Markus Deserno from Carnegie Mellon University is supported by the Chemical Theory, Models and Computational Methods Program in the Division of Chemistry to develop predictive theoretical and computational models for lipid membranes at very small scales. The Condensed Matter and Materials Theory Program in the Division of Materials Research also contributes to this award. Lipid membranes are a major structural components of all living cells. They separate a cell from its environment and often divide cells into smaller specialized compartments, called "organelles". In dividing cells, membranes assume a great variety of intricately shapes. While researchers have excellent theoretical and computational models to describe some shapes, others are less well understood, even though these shapes may have key roles in cellular processes. Professor Deserno and his research group are developing better theories for understanding the shapes of lipid membranes and how this affects the cell function. Furthermore, this project advances learning, by providing many examples for classroom and homework material in both undergraduate and graduate courses (statistical thermodynamics, biological physics), as well as pedagogically-instructive scripts for theoretical or computational modeling tutorials. The topic offers opportunities for productive undergraduate research projects. Special efforts are made to attract minority students to science using outreach projects with both middle and high schools in Pittsburgh. Demonstration materials are made of everyday materials such as paper and plastic foils. The ability to manipulate such materials quantitatively guide students from intuitively-familiar ideas about mechanical stability, as applied to buildings and bridges, to their unexpected applications in cell biology?related to understanding the human body.

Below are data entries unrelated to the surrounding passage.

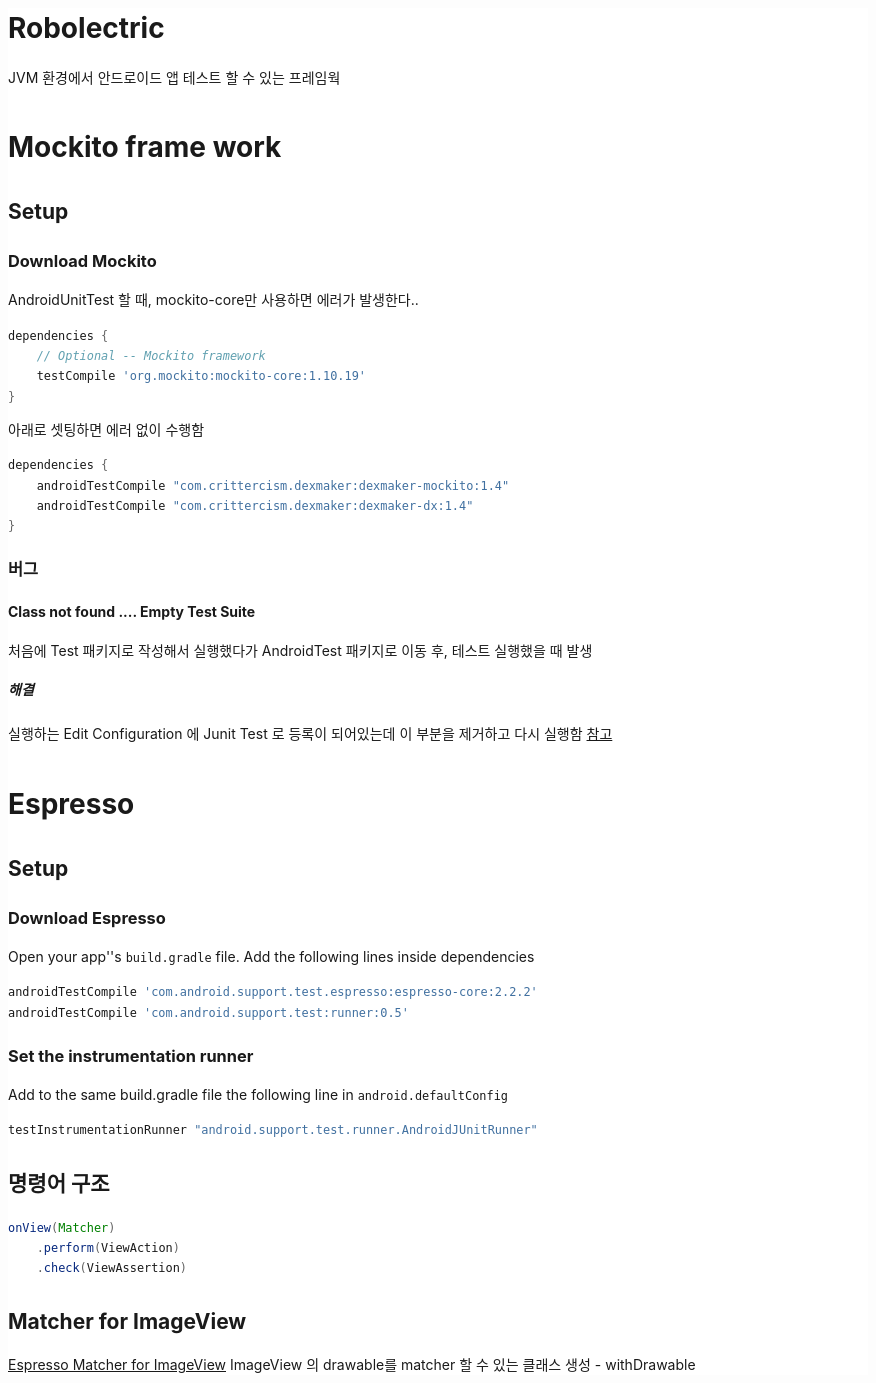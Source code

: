 # Robolectric
JVM 환경에서 안드로이드 앱 테스트 할 수 있는 프레임웍

# Mockito frame work
## Setup
### Download Mockito
AndroidUnitTest 할 때, mockito-core만 사용하면 에러가 발생한다..
```gradle
dependencies {    
    // Optional -- Mockito framework
    testCompile 'org.mockito:mockito-core:1.10.19'
}
```
아래로 셋팅하면 에러 없이 수행함
```gradle
dependencies {    
    androidTestCompile "com.crittercism.dexmaker:dexmaker-mockito:1.4"
    androidTestCompile "com.crittercism.dexmaker:dexmaker-dx:1.4"
}
```

### 버그
#### Class not found .... Empty Test Suite
처음에 Test 패키지로 작성해서 실행했다가 AndroidTest 패키지로 이동 후, 테스트 실행했을 때 발생
##### 해결
실행하는 Edit Configuration 에 Junit Test 로 등록이 되어있는데 이 부분을 제거하고 다시 실행함
[참고](http://stackoverflow.com/a/30172064/6811452)

# Espresso
## Setup
### Download Espresso
Open your app''s `build.gradle` file.
Add the following lines inside dependencies
```gradle
androidTestCompile 'com.android.support.test.espresso:espresso-core:2.2.2'
androidTestCompile 'com.android.support.test:runner:0.5'
```
### Set the instrumentation runner
Add to the same build.gradle file the following line in `android.defaultConfig`
```gradle
testInstrumentationRunner "android.support.test.runner.AndroidJUnitRunner"
```
## 명령어 구조
```java
onView(Matcher)
    .perform(ViewAction)
    .check(ViewAssertion)
```
## Matcher for ImageView
[Espresso Matcher for ImageView](https://medium.com/@dbottillo/android-ui-test-espresso-matcher-for-imageview-1a28c832626f#.v4hff6wik)
ImageView 의 drawable를  matcher 할 수 있는 클래스 생성 - withDrawable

This award supports theoretical and computational research and education to improve the quantitative description of lipid membrane elasticity at the nanoscale. The project seeks to extend the classical coupling between membrane curvature and lipid tilt to biquadratic order, opening the door to understanding numerous new cell biology phenomena. The research group confronts the refined theory with a broad repertoire of computational and experimental data, to thoroughly test the theory and extract underlying elastic parameters needed for further predictions. The researchers extend the theoretical framework to encompass the challenging but biologically common situation of membranes that not only consists of a mixture of lipids, but whose composition might differ between the two membrane leaflets (asymmetric membranes). Finally, the team predicts emergent membrane properties such as edge tensions or fission barriers, or more generally, situations involving highly curved regions that push present elastic membrane theories beyond their limits. As an especially important application, the process of membrane fission is being studied through a combination of theoretical and coarse-grained computational modeling. This work is elucidating the stresses between the lipid membrane and the enclosing dynamin filament, the importance of symmetry-breaking end-effects, and the role of thermal fluctuations; and the consequence of active constriction.
This award reflects NSF's statutory mission and has been deemed worthy of support through evaluation using the Foundation's intellectual merit and broader impacts review criteria.